*EXERCISE REQUIREMENTS*
From the data below, copy exactly the lines that lie between the one holding "of the newer" and the one holding "over contract negotiation", including both, and nothing more.

━━━━

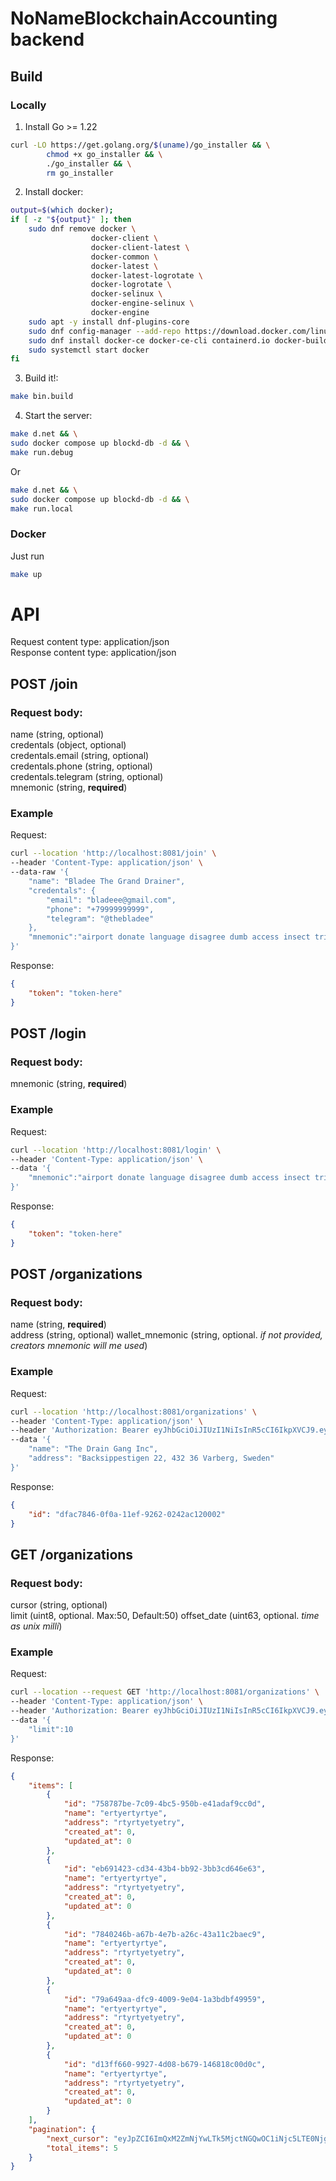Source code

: # NoNameBlockchainAccounting backend
## Build
### Locally
1. Install Go >= 1.22
``` sh
curl -LO https://get.golang.org/$(uname)/go_installer && \
        chmod +x go_installer && \
        ./go_installer && \
        rm go_installer
```
2. Install docker:
``` sh
output=$(which docker);
if [ -z "${output}" ]; then 
    sudo dnf remove docker \
                  docker-client \
                  docker-client-latest \
                  docker-common \
                  docker-latest \
                  docker-latest-logrotate \
                  docker-logrotate \
                  docker-selinux \
                  docker-engine-selinux \
                  docker-engine
    sudo apt -y install dnf-plugins-core
    sudo dnf config-manager --add-repo https://download.docker.com/linux/fedora/docker-ce.repo
    sudo dnf install docker-ce docker-ce-cli containerd.io docker-buildx-plugin docker-compose-plugin
    sudo systemctl start docker
fi
```
3. Build it!:
``` sh
make bin.build
```

4. Start the server:
``` sh
make d.net && \
sudo docker compose up blockd-db -d && \
make run.debug
```
Or
``` sh
make d.net && \
sudo docker compose up blockd-db -d && \
make run.local
```

### Docker
Just run
``` sh
make up
```

# API 
Request content type: application/json  
Response content type: application/json  

## POST **/join**  
### Request body:  
name (string, optional)  
credentals (object, optional)  
        credentals.email (string, optional)   
        credentals.phone (string, optional)   
        credentals.telegram (string, optional)   
mnemonic (string, **required**)   

### Example
Request: 
``` bash
curl --location 'http://localhost:8081/join' \
--header 'Content-Type: application/json' \
--data-raw '{
    "name": "Bladee The Grand Drainer",
    "credentals": {
        "email": "bladeee@gmail.com",
        "phone": "+79999999999",
        "telegram": "@thebladee"
    },
    "mnemonic":"airport donate language disagree dumb access insect tribe ozone humor foot jealous much digital confirm"
}'
```

Response: 
``` json 
{
    "token": "token-here"
}
```

## POST **/login**  
### Request body:  
mnemonic (string, **required**)   

### Example
Request: 
``` bash
curl --location 'http://localhost:8081/login' \
--header 'Content-Type: application/json' \
--data '{
    "mnemonic":"airport donate language disagree dumb access insect tribe ozone humor foot jealous much digital confirm"
}'
```

Response: 
``` json 
{
    "token": "token-here"
}
```

## POST **/organizations**  
### Request body:  
name (string, **required**)  
address (string, optional)
wallet_mnemonic (string, optional. *if not provided, creators mnemonic will me used*)

### Example
Request: 
``` bash
curl --location 'http://localhost:8081/organizations' \
--header 'Content-Type: application/json' \
--header 'Authorization: Bearer eyJhbGciOiJIUzI1NiIsInR5cCI6IkpXVCJ9.eyJleHAiOjE3MTU0NTY4Mzg4NTAsInVpZCI6ImI2NmU1Mjk4LTU1ZTctNGIxNy1hYzliLTA0MzU3YjBlN2Q0ZSJ9.K1I0QoZEdDYK_HEsJ0PdWOfZ8ugTcPfLqy7fHhvK9nk' \
--data '{
    "name": "The Drain Gang Inc",
    "address": "Backsippestigen 22, 432 36 Varberg, Sweden"
}'
```

Response: 
``` json 
{
    "id": "dfac7846-0f0a-11ef-9262-0242ac120002"
}
```

## GET **/organizations**  
### Request body:  
cursor (string, optional)  
limit (uint8, optional. Max:50, Default:50)
offset_date (uint63, optional. *time as unix milli*)

### Example
Request: 
``` bash
curl --location --request GET 'http://localhost:8081/organizations' \
--header 'Content-Type: application/json' \
--header 'Authorization: Bearer eyJhbGciOiJIUzI1NiIsInR5cCI6IkpXVCJ9.eyJleHAiOjE3MTU2MDIyNDMwOTEsInVpZCI6IjUyNTNkMzdjLTMxZDQtNDgxMi1iZTcxLWE5ODQwMTVlNGVlMyJ9.IKd-sM9cy5ehj0Scvbi3HPvhjnWD1MDl-POUlvVo9sA' \
--data '{
    "limit":10
}'
```

Response: 
``` json 
{
    "items": [
        {
            "id": "758787be-7c09-4bc5-950b-e41adaf9cc0d",
            "name": "ertyertyrtye",
            "address": "rtyrtyetyetry",
            "created_at": 0,
            "updated_at": 0
        },
        {
            "id": "eb691423-cd34-43b4-bb92-3bb3cd646e63",
            "name": "ertyertyrtye",
            "address": "rtyrtyetyetry",
            "created_at": 0,
            "updated_at": 0
        },
        {
            "id": "7840246b-a67b-4e7b-a26c-43a11c2baec9",
            "name": "ertyertyrtye",
            "address": "rtyrtyetyetry",
            "created_at": 0,
            "updated_at": 0
        },
        {
            "id": "79a649aa-dfc9-4009-9e04-1a3bdbf49959",
            "name": "ertyertyrtye",
            "address": "rtyrtyetyetry",
            "created_at": 0,
            "updated_at": 0
        },
        {
            "id": "d13ff660-9927-4d08-b679-146818c00d0c",
            "name": "ertyertyrtye",
            "address": "rtyrtyetyetry",
            "created_at": 0,
            "updated_at": 0
        }
    ],
    "pagination": {
        "next_cursor": "eyJpZCI6ImQxM2ZmNjYwLTk5MjctNGQwOC1iNjc5LTE0NjgxOGMwMGQwYyJ9",
        "total_items": 5
    }
}
```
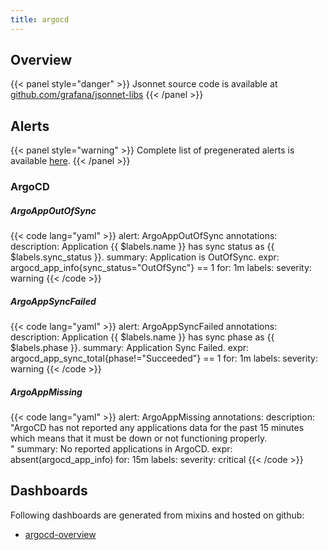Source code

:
 ```yaml
---
title: argocd
---
```


## Overview



{{< panel style="danger" >}}
Jsonnet source code is available at [github.com/grafana/jsonnet-libs](https://github.com/grafana/jsonnet-libs/tree/master/argocd-mixin)
{{< /panel >}}

## Alerts

{{< panel style="warning" >}}
Complete list of pregenerated alerts is available [here](https://github.com/monitoring-mixins/website/blob/master/assets/argocd/alerts.yaml).
{{< /panel >}}

### ArgoCD

##### ArgoAppOutOfSync

{{< code lang="yaml" >}}
alert: ArgoAppOutOfSync
annotations:
  description: Application {{ $labels.name }} has sync status as {{ $labels.sync_status
    }}.
  summary: Application is OutOfSync.
expr: argocd_app_info{sync_status="OutOfSync"} == 1
for: 1m
labels:
  severity: warning
{{< /code >}}
 
##### ArgoAppSyncFailed

{{< code lang="yaml" >}}
alert: ArgoAppSyncFailed
annotations:
  description: Application {{ $labels.name }} has sync phase as {{ $labels.phase }}.
  summary: Application Sync Failed.
expr: argocd_app_sync_total{phase!="Succeeded"} == 1
for: 1m
labels:
  severity: warning
{{< /code >}}
 
##### ArgoAppMissing

{{< code lang="yaml" >}}
alert: ArgoAppMissing
annotations:
  description: "ArgoCD has not reported any applications data for the past 15 minutes
    which means that it must be down or not functioning properly.  
"
  summary: No reported applications in ArgoCD.
expr: absent(argocd_app_info)
for: 15m
labels:
  severity: critical
{{< /code >}}
 
## Dashboards
Following dashboards are generated from mixins and hosted on github:


- [argocd-overview](https://github.com/monitoring-mixins/website/blob/master/assets/argocd/dashboards/argocd-overview.json)

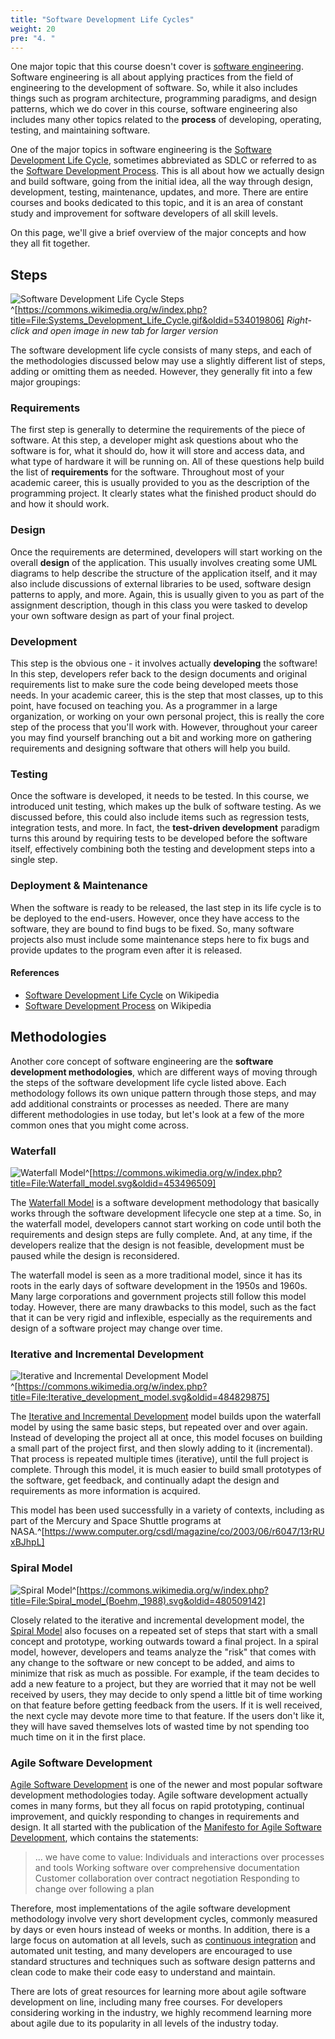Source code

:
 ```yaml
---
title: "Software Development Life Cycles"
weight: 20
pre: "4. "
---
```

One major topic that this course doesn't cover is [software engineering](https://en.wikipedia.org/wiki/Software_engineering). Software engineering is all about applying practices from the field of engineering to the development of software. So, while it also includes things such as program architecture, programming paradigms, and design patterns, which we do cover in this course, software engineering also includes many other topics related to the **process** of developing, operating, testing, and maintaining software. 

One of the major topics in software engineering is the [Software Development Life Cycle](https://en.wikipedia.org/wiki/Systems_development_life_cycle), sometimes abbreviated as SDLC or referred to as the [Software Development Process](https://en.wikipedia.org/wiki/Software_development_process). This is all about how we actually design and build software, going from the initial idea, all the way through design, development, testing, maintenance, updates, and more. There are entire courses and books dedicated to this topic, and it is an area of constant study and improvement for software developers of all skill levels.

On this page, we'll give a brief overview of the major concepts and how they all fit together.

## Steps

![Software Development Life Cycle Steps](../../images/20/sdlc_wiki.gif)^[https://commons.wikimedia.org/w/index.php?title=File:Systems_Development_Life_Cycle.gif&oldid=534019806]
_Right-click and open image in new tab for larger version_

The software development life cycle consists of many steps, and each of the methodologies discussed below may use a slightly different list of steps, adding or omitting them as needed. However, they generally fit into a few major groupings:

### Requirements

The first step is generally to determine the requirements of the piece of software. At this step, a developer might ask questions about who the software is for, what it should do, how it will store and access data, and what type of hardware it will be running on. All of these questions help build the list of **requirements** for the software. Throughout most of your academic career, this is usually provided to you as the description of the programming project. It clearly states what the finished product should do and how it should work. 

### Design

Once the requirements are determined, developers will start working on the overall **design** of the application. This usually involves creating some UML diagrams to help describe the structure of the application itself, and it may also include discussions of external libraries to be used, software design patterns to apply, and more. Again, this is usually given to you as part of the assignment description, though in this class you were tasked to develop your own software design as part of your final project. 

### Development

This step is the obvious one - it involves actually **developing** the software! In this step, developers refer back to the design documents and original requirements list to make sure the code being developed meets those needs. In your academic career, this is the step that most classes, up to this point, have focused on teaching you. As a programmer in a large organization, or working on your own personal project, this is really the core step of the process that you'll work with. However, throughout your career you may find yourself branching out a bit and working more on gathering requirements and designing software that others will help you build. 

### Testing

Once the software is developed, it needs to be tested. In this course, we introduced unit testing, which makes up the bulk of software testing. As we discussed before, this could also include items such as regression tests, integration tests, and more. In fact, the **test-driven development** paradigm turns this around by requiring tests to be developed before the software itself, effectively combining both the testing and development steps into a single step. 

### Deployment & Maintenance 

When the software is ready to be released, the last step in its life cycle is to be deployed to the end-users. However, once they have access to the software, they are bound to find bugs to be fixed. So, many software projects also must include some maintenance steps here to fix bugs and provide updates to the program even after it is released. 

#### References

* [Software Development Life Cycle](https://en.wikipedia.org/wiki/Systems_development_life_cycle) on Wikipedia
* [Software Development Process](https://en.wikipedia.org/wiki/Software_development_process) on Wikipedia

## Methodologies

Another core concept of software engineering are the **software development methodologies**, which are different ways of moving through the steps of the software development life cycle listed above. Each methodology follows its own unique pattern through those steps, and may add additional constraints or processes as needed. There are many different methodologies in use today, but let's look at a few of the more common ones that you might come across.

### Waterfall

![Waterfall Model](../../images/20/waterfall.svg)^[https://commons.wikimedia.org/w/index.php?title=File:Waterfall_model.svg&oldid=453496509]

The [Waterfall Model](https://en.wikipedia.org/wiki/Waterfall_model) is a software development methodology that basically works through the software development lifecycle one step at a time. So, in the waterfall model, developers cannot start working on code until both the requirements and design steps are fully complete. And, at any time, if the developers realize that the design is not feasible, development must be paused while the design is reconsidered. 

The waterfall model is seen as a more traditional model, since it has its roots in the early days of software development in the 1950s and 1960s. Many large corporations and government projects still follow this model today. However, there are many drawbacks to this model, such as the fact that it can be very rigid and inflexible, especially as the requirements and design of a software project may change over time. 

### Iterative and Incremental Development

![Iterative and Incremental Development Model](../../images/20/iter_wiki.svg)^[https://commons.wikimedia.org/w/index.php?title=File:Iterative_development_model.svg&oldid=484829875]

The [Iterative and Incremental Development](https://en.wikipedia.org/wiki/Iterative_and_incremental_development) model builds upon the waterfall model by using the same basic steps, but repeated over and over again. Instead of developing the project all at once, this model focuses on building a small part of the project first, and then slowly adding to it (incremental). That process is repeated multiple times (iterative), until the full project is complete. Through this model, it is much easier to build small prototypes of the software, get feedback, and continually adapt the design and requirements as more information is acquired. 

This model has been used successfully in a variety of contexts, including as part of the Mercury and Space Shuttle programs at NASA.^[https://www.computer.org/csdl/magazine/co/2003/06/r6047/13rRUxBJhpL]

### Spiral Model

![Spiral Model](../../images/20/spiral.svg)^[https://commons.wikimedia.org/w/index.php?title=File:Spiral_model_(Boehm,_1988).svg&oldid=480509142]

Closely related to the iterative and incremental development model, the [Spiral Model](https://en.wikipedia.org/wiki/Spiral_model) also focuses on a repeated set of steps that start with a small concept and prototype, working outwards toward a final project. In a spiral model, however, developers and teams analyze the "risk" that comes with any change to the software or new concept to be added, and aims to minimize that risk as much as possible. For example, if the team decides to add a new feature to a project, but they are worried that it may not be well received by users, they may decide to only spend a little bit of time working on that feature before getting feedback from the users. If it is well received, the next cycle may devote more time to that feature. If the users don't like it, they will have saved themselves lots of wasted time by not spending too much time on it in the first place.

### Agile Software Development 

[Agile Software Development](https://en.wikipedia.org/wiki/Agile_software_development) is one of the newer and most popular software development methodologies today. Agile software development actually comes in many forms, but they all focus on rapid prototyping, continual improvement, and quickly responding to changes in requirements and design. It all started with the publication of the [Manifesto for Agile Software Development](http://agilemanifesto.org/), which contains the statements:

> ... we have come to value:
> Individuals and interactions over processes and tools
> Working software over comprehensive documentation
> Customer collaboration over contract negotiation
> Responding to change over following a plan

Therefore, most implementations of the agile software development methodology involve very short development cycles, commonly measured by days or even hours instead of weeks or months. In addition, there is a large focus on automation at all levels, such as [continuous integration](https://en.wikipedia.org/wiki/Continuous_integration) and automated unit testing, and many developers are encouraged to use standard structures and techniques such as software design patterns and clean code to make their code easy to understand and maintain.

There are lots of great resources for learning more about agile software development on line, including many free courses. For developers considering working in the industry, we highly recommend learning more about agile due to its popularity in all levels of the industry today.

━━━━

*EXERCISE SOLUTION*
[Agile Software Development](https://en.wikipedia.org/wiki/Agile_software_development) is one of the newer and most popular software development methodologies today. Agile software development actually comes in many forms, but they all focus on rapid prototyping, continual improvement, and quickly responding to changes in requirements and design. It all started with the publication of the [Manifesto for Agile Software Development](http://agilemanifesto.org/), which contains the statements:

> ... we have come to value:
> Individuals and interactions over processes and tools
> Working software over comprehensive documentation
> Customer collaboration over contract negotiation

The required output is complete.